Nearly 600 wildly gesticulating fans participate in the "Running of the Blob," a reenactment of the aforementioned Colonial Theater scene, as thousands more line the street. Dozens enter the Scream and Tinfoil Hat competitions, the latter judged on "originality, craftsmanship and .  .  . ability to protect the wearer from alien rays invisible." A long snaking conga line forms behind Bryan Bickhart, winner of the Steve McQueen lookalike contest, for the Fire Extinguisher Parade--a celebration of the weapon that finally did the blob in--clapping and snapping all the while to the film's theme song written by Burt Bacharach, "Beware of the Blob!"

It creeps and leaps and glides and slides.

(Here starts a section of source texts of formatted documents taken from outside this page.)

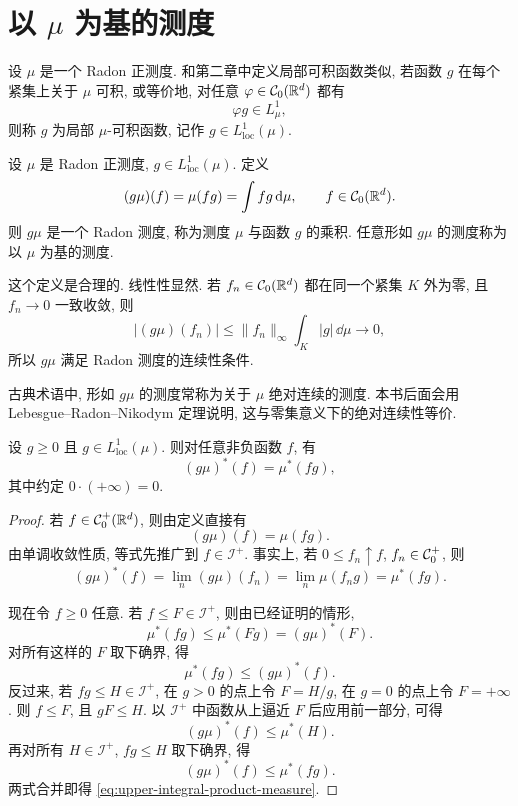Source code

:\clearpage

\section{以 \texorpdfstring{\(\mu\)}{mu} 为基的测度}
\label{sec:measures-with-base-mu}

设 \(\mu\) 是一个 Radon 正测度. 和第二章中定义局部可积函数类似, 若函数 \(g\) 在每个紧集上关于 \(\mu\) 可积, 或等价地, 对任意 \(\varphi\in\C_0(\R^d)\) 都有
\[
\varphi g\in L^1_\mu,
\]
则称 \(g\) 为局部 \(\mu\)-可积函数, 记作 \(g\in L^1_{\operatorname{loc}}(\mu)\).

\begin{defn}[以 \(\mu\) 为基的测度]
	\label{def:measure-with-base-mu}
	设 \(\mu\) 是 Radon 正测度, \(g\in L^1_{\operatorname{loc}}(\mu)\). 定义
	\[
	(g\mu)(f)=\mu(fg)=\int f g\,\dd\mu,
	\qquad f\in\C_0(\R^d).
	\]
	则 \(g\mu\) 是一个 Radon 测度, 称为测度 \(\mu\) 与函数 \(g\) 的乘积. 任意形如 \(g\mu\) 的测度称为以 \(\mu\) 为基的测度.
\end{defn}

这个定义是合理的. 线性性显然. 若 \(f_n\in\C_0(\R^d)\) 都在同一个紧集 \(K\) 外为零, 且 \(f_n\to0\) 一致收敛, 则
\[
|(g\mu)(f_n)|\leq \|f_n\|_\infty\int_K |g|\,\dd\mu\to0,
\]
所以 \(g\mu\) 满足 Radon 测度的连续性条件.

\begin{rem}
	古典术语中, 形如 \(g\mu\) 的测度常称为关于 \(\mu\) 绝对连续的测度. 本书后面会用 Lebesgue--Radon--Nikodym 定理说明, 这与零集意义下的绝对连续性等价.
\end{rem}

\begin{lem}\label{lem:upper-integral-product-measure}
	设 \(g\geq0\) 且 \(g\in L^1_{\operatorname{loc}}(\mu)\). 则对任意非负函数 \(f\), 有
	\begin{equation}
		(g\mu)^*(f)=\mu^*(fg),
		\label{eq:upper-integral-product-measure}
	\end{equation}
	其中约定 \(0\cdot(+\infty)=0\).
\end{lem}

\begin{proof}
	若 \(f\in\C_0^+(\R^d)\), 则由定义直接有
	\[
	(g\mu)(f)=\mu(fg).
	\]
	由单调收敛性质, 等式先推广到 \(f\in\mathcal I^+\). 事实上, 若 \(0\leq f_n\uparrow f\), \(f_n\in\C_0^+\), 则
	\[
	(g\mu)^*(f)=\lim_n (g\mu)(f_n)
	=\lim_n \mu(f_n g)=\mu^*(fg).
	\]
	
	现在令 \(f\geq0\) 任意. 若 \(f\leq F\in\mathcal I^+\), 则由已经证明的情形,
	\[
	\mu^*(fg)\leq \mu^*(Fg)=(g\mu)^*(F).
	\]
	对所有这样的 \(F\) 取下确界, 得
	\[
	\mu^*(fg)\leq (g\mu)^*(f).
	\]
	反过来, 若 \(fg\leq H\in\mathcal I^+\), 在 \(g>0\) 的点上令 \(F=H/g\), 在 \(g=0\) 的点上令 \(F=+\infty\). 则 \(f\leq F\), 且 \(gF\leq H\). 以 \(\mathcal I^+\) 中函数从上逼近 \(F\) 后应用前一部分, 可得
	\[
	(g\mu)^*(f)\leq \mu^*(H).
	\]
	再对所有 \(H\in\mathcal I^+\), \(fg\leq H\) 取下确界, 得
	\[
	(g\mu)^*(f)\leq \mu^*(fg).
	\]
	两式合并即得 \eqref{eq:upper-integral-product-measure}.
\end{proof}

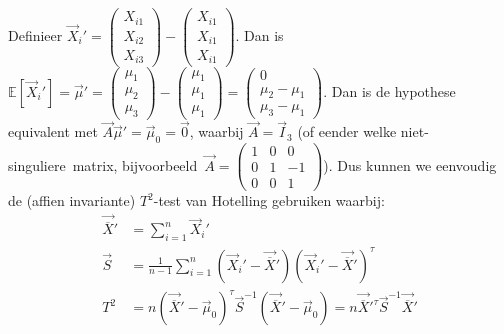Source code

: \documentclass[a4paper,dutch,11pt,]{scrartcl}
\begin{document}
Definieer $\vec{X}_i' = \begin{pmatrix} X_{i1} \\ X_{i2} \\ X_{i3}\end{pmatrix} - \begin{pmatrix} X_{i1} \\ X_{i1} \\ X_{i1}\end{pmatrix}$. Dan is $\mathds{E}[\vec{X}_i']=\vec{\mu}' = \begin{pmatrix} \mu_1 \\ \mu_2 \\ \mu_3\end{pmatrix} - \begin{pmatrix} \mu_1 \\ \mu_1 \\ \mu_1\end{pmatrix} = \begin{pmatrix} 0\\ \mu_2 - \mu_1 \\ \mu_3 - \mu_1\end{pmatrix}$. 
Dan is de hypothese equivalent met $\vec{A} \vec{\mu}' = \vec{\mu}_0 = \vec{0}$, waarbij $\vec{A}=\vec{I}_3$ (of eender welke \mbox{niet-singuliere~matrix}, bijvoorbeeld~$\vec{A} =  \begin{pmatrix}  1 & 0 & 0 \\0 & 1 & -1 \\ 0 & 0 & 1\end{pmatrix}$).
Dus kunnen we eenvoudig de (affien invariante) $T^2$-test van Hotelling gebruiken waarbij:
\begin{align*}
 \vec{\overline{X}}' &= \sum_{i=1}^n \vec{X}_i'\\
 \vec{S} &= \frac{1}{n-1} \sum_{i=1}^{n} (\vec{X}_i' - \vec{\overline{X}}')(\vec{X}_i' - \vec{\overline{X}}')^\tau\\
 T^2 &= n (\vec{\overline{X}}' - \vec{\mu}_0)^\tau \vec{S}^{-1} (\vec{\overline{X}}' - \vec{\mu}_0) = n \vec{\overline{X}}'^\tau \vec{S}^{-1} \vec{\overline{X}}'
\end{align*}
\end{document}
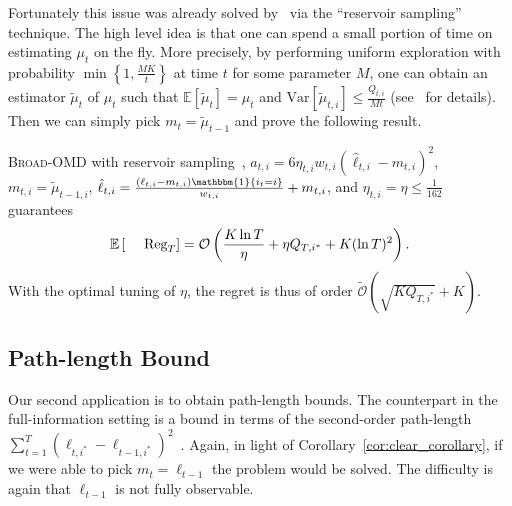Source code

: \documentclass[final, 12pt]{colt2018} %
\newcommand{\reg}{\text{\rm Reg}}
\begin{document}
Fortunately this issue was already solved by~\citet{hazan2011better} via the ``reservoir sampling'' technique. 
The high level idea is that one can spend a small portion of time on estimating $\mu_{t}$ on the fly. More precisely, by performing uniform exploration with probability $\min\left\{1, \frac{MK}{t}\right\}$ at time $t$ for some parameter $M$, one can obtain an estimator $\tilde{\mu}_{t}$ of $\mu_t$  such that $\mathbb{E}[\tilde{\mu}_{t}] = \mu_{t}$ and $\text{Var}[\tilde{\mu}_{t,i}]\leq \frac{Q_{t,i}}{Mt}$ (see~\citep{hazan2011better} for details). 
Then we can simply pick $m_t=\tilde{\mu}_{t-1}$ %
and prove the following result.
\begin{theorem}
\label{cor:variance_bound}
\textsc{Broad-OMD} with reservoir sampling~\citep{hazan2011better}, $a_{t,i}=6\eta_{t,i}w_{t,i}(\hat{\ell}_{t,i}-m_{t,i})^2$, $m_{t,i}=\tilde{\mu}_{t-1,i}$, $\hat{\ell}_{t,i}=\frac{(\ell_{t,i}-m_{t,i})\mathbbm{1}\{i_t=i\}}{w_{t,i}}+m_{t,i}$, and $\eta_{t,i}=\eta\leq \frac{1}{162}$ guarantees
\begin{align*}
\mathbb{E}\left[\reg_T\right]= \mathcal{O}\left(\frac{K\ln T}{\eta}+\eta Q_{T,i^*} + K(\ln T)^2\right).
\end{align*}
With the optimal tuning of $\eta$, the regret is thus of order $\tilde{\mathcal{O}}\left(\sqrt{KQ_{T,i^*}}+K\right)$.
\end{theorem}

\subsection{Path-length Bound}
\label{subsubsection:path-length}

Our second application is to obtain path-length bounds.
The counterpart in the full-information setting is a bound in terms of the second-order path-length $\sum_{t=1}^T(\ell_{t,i^*}-\ell_{t-1,i^*})^2$~\citep{steinhardt2014adaptivity}. 
Again, in light of Corollary~\ref{cor:clear_corollary}, if we were able to pick $m_t = \ell_{t-1}$ the problem would be solved.
The difficulty is again that $\ell_{t-1}$ is not fully observable.

\end{document}
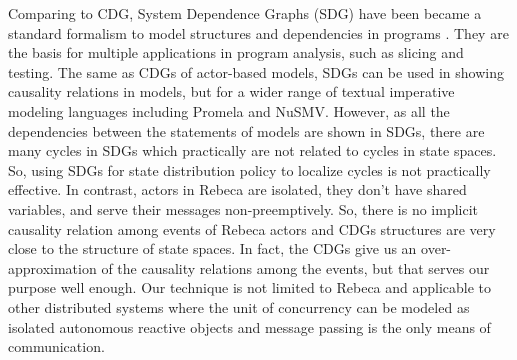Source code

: Comparing to CDG, System Dependence Graphs (SDG) have been became a standard formalism to model structures and dependencies in programs \cite{DBLP:conf/scam/Graf10}. They are the basis for multiple applications in program analysis, such as slicing and testing. The same as CDGs of actor-based models, SDGs can be used in showing causality relations in models, but for a wider range of textual imperative modeling languages including Promela and NuSMV. However, as all the dependencies between the statements of models are shown in SDGs, there are many cycles in SDGs which practically are not related to cycles in state spaces. So, using SDGs for state distribution policy to localize cycles is not practically effective. In contrast, actors in Rebeca are isolated, they don't have shared variables, and serve their messages non-preemptively. So, there is no implicit causality relation among events of Rebeca actors and CDGs structures are very close to the structure of state spaces. In fact, the CDGs give us an over-approximation of the causality relations among the events, but that serves our purpose well enough. Our technique is not limited to Rebeca and applicable to other distributed systems where the unit of concurrency can be modeled as isolated autonomous reactive objects and message passing is the only means of communication. 

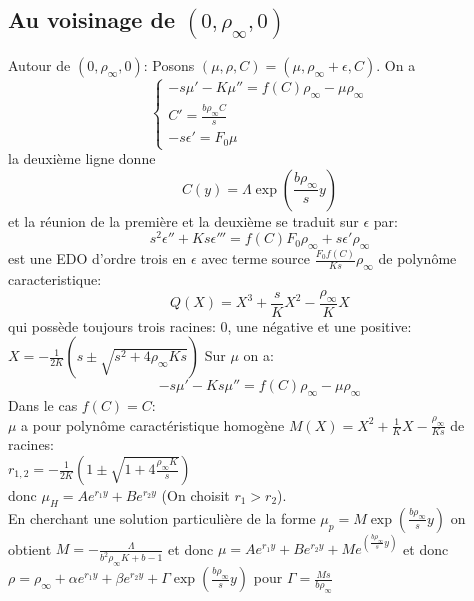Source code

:\subsection{Au voisinage de $(0,\rho_\infty,0)$} 
Autour de $(0,\rho_\infty,0)$:
Posons $(\mu,\rho,C)=(\mu, \rho_\infty + \epsilon, C)$. On a \\
\begin{equation} \left\{ \begin{array}{ll} -s \mu'-K\mu''=f(C)\rho_\infty-\mu\rho_\infty\\C'=\frac{b\rho_\infty C}{s} \\
-s\epsilon'= F_0\mu \end{array}\right.
\end{equation}
la deuxième ligne donne \begin{equation}
C(y) = \Lambda\exp(\frac{b\rho_\infty}{s}y )
\end{equation}
et la réunion de la première et la deuxième se traduit sur $\epsilon$ par:
\begin{equation}
	s^2 \epsilon''+Ks\epsilon'''=f(C)F_0\rho_\infty+s\epsilon'\rho_\infty
\end{equation} est une EDO d'ordre trois en $\epsilon$ avec terme source $\frac{F_0f(C)}{Ks} \rho_\infty$ de polynôme caracteristique: \begin{equation}
	Q(X)=X^3+\frac{s}{K}X^2-\frac{\rho_\infty}{K}X
\end{equation}
qui possède toujours trois racines:  $0$, une négative et une positive: $X= - \frac{1}{2K}(s \pm \sqrt{s^2+4\rho_\infty Ks})$
Sur $\mu$ on a: \begin{equation}
	-s \mu'-Ks\mu''=f(C)\rho_\infty-\mu\rho_\infty
\end{equation}
Dans le cas $f(C)=C$:\\
$\mu$ a pour polynôme caractéristique homogène $M(X)=X^2 +\frac{1}{K}X - \frac{\rho_\infty}{Ks}$ de racines:\\$r_{1,2}= - \frac{1}{2K}(1 \pm \sqrt{1+4 \frac{\rho_\infty K}{s}})$ \\ donc $\mu_H = Ae^{r_1y}+ Be^{r_2y}$ (On choisit $r_1>r_2$).\\
En cherchant une solution particulière de la forme $\mu_p =M\exp(\frac{b\rho_\infty}{s}y )$ on obtient $M = - \frac{\Lambda}{b^2\rho_\infty K + b - 1}$ et donc $\mu=Ae^{r_1y}+ Be^{r_2y}+M e^(\frac{b\rho_\infty}{s}y )$
et donc $\rho = \rho_\infty + \alpha e^{r_1y} + \beta e^{r_2y} + \Gamma \exp(\frac{b\rho_\infty}{s}y)$ pour $\Gamma = \frac{Ms}{b\rho_\infty} $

Bickhart-McQueen punctuate verses with blasts of a fire extinguisher. A woman dances with a dog in a tinfoil hat. Pictures are snapped in front of a fire engine used in the film. Vendors hawk everything from vintage blob books and T-shirts to "collectible" worn plastic Pillsbury Doughboys and lava lamps. Booklets of Blobkus--sample: "Remakes, sequels, sure / But at least the Blob never / Did Hollywood Squares"--are handed out.

"On a scale of one to 10, with one being throw-Jane-at-it-to-give-myself-time-to-escape, and 10 being save-the-town, I'd come in around a five," Bickhart muses when asked how he might stack up against the real McQueen in a blob fight, adding that he has donned the fake mole for the contest mostly at the urging of "a cute girl" and isn't very drama-oriented. "Maybe I can just chill out front and smoke cigarettes. That's what McQueen would've done, right?"